The salt marshes of Nin—among the oldest still in use in the Mediterranean—were chosen for their singular mode of production, where salt is formed solely through the action of sun, sea, and wind. This traditional, low-impact practice offered a rich ground for reflecting on sustainable resource use, human-nature interdependence, and the sensory and symbolic power of salt in a changing climate.
The programme focused on the material and environmental dynamics of salinity, exploring how salt concentration in the sea is affected by climate change and what this reveals about broader transformations in marine ecosystems.
Developed in collaboration with the Faculty of Science in Split, the scientific theme addressed salt as both a physical indicator of environmental imbalance and a substance entangled with ecological processes, sensory experience, and long-standing coastal practices.

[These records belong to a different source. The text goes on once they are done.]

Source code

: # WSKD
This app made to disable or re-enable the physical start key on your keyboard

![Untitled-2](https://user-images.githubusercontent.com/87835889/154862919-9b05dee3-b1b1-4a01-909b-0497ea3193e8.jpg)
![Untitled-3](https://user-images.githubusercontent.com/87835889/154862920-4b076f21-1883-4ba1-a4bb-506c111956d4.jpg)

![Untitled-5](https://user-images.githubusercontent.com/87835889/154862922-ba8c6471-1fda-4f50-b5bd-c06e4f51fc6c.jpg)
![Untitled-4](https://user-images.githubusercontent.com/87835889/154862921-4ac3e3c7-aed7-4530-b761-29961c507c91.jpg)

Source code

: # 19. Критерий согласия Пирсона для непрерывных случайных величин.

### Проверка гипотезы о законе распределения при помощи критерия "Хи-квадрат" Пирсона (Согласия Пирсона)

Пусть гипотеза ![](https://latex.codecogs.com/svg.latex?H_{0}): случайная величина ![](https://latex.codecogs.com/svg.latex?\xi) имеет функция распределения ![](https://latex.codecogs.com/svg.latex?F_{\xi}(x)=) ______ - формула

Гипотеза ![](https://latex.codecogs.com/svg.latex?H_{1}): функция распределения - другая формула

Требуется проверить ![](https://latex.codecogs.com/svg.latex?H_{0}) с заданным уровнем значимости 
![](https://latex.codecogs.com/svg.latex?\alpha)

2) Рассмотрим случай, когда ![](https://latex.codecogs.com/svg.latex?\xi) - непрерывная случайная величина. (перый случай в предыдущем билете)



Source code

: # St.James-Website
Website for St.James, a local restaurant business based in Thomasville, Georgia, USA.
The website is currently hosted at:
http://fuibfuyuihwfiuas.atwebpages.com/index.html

The programme brought together scientific, critical, and artistic approaches to frame the week’s exploration. Researchers from the Faculty of Science in Split — Žarko Kovač, Marin Vojković, and Jadranka Šepić — provided an overview of ocean circulation, salinity dynamics, and the effects of climate change on marine ecosystems, offering salt as a lens through which to understand larger environmental shifts. Designer Ivica Mitrović introduced speculative design as a tool for critical thinking and imagination in public and artistic practice. Finally, a critical city walk with Jere Kuzmanić invited participants to reflect on the transformations of Split under the pressure of mass tourism and urban privatisation, exposing the fragility of coastal environments and the erosion of public space.
Artistic and pedagogical sessions led by Delphine Lanson and Magali Sizorn foregrounded the role of salt in bodily and sensory perception. Physical explorations in the Nin marshes and Split’s Diocletian Palace became opportunities to test gestures of extraction, preservation, and resistance. Salt, as presented by Sizorn, invited reflection on memory, care, and scale—an anthropology of matter that questioned how environmental attention could translate into artistic form. This fourth and last exploration marked a moment of synthesis, opening a space for artists to refine their prototypes before their immersion residencies.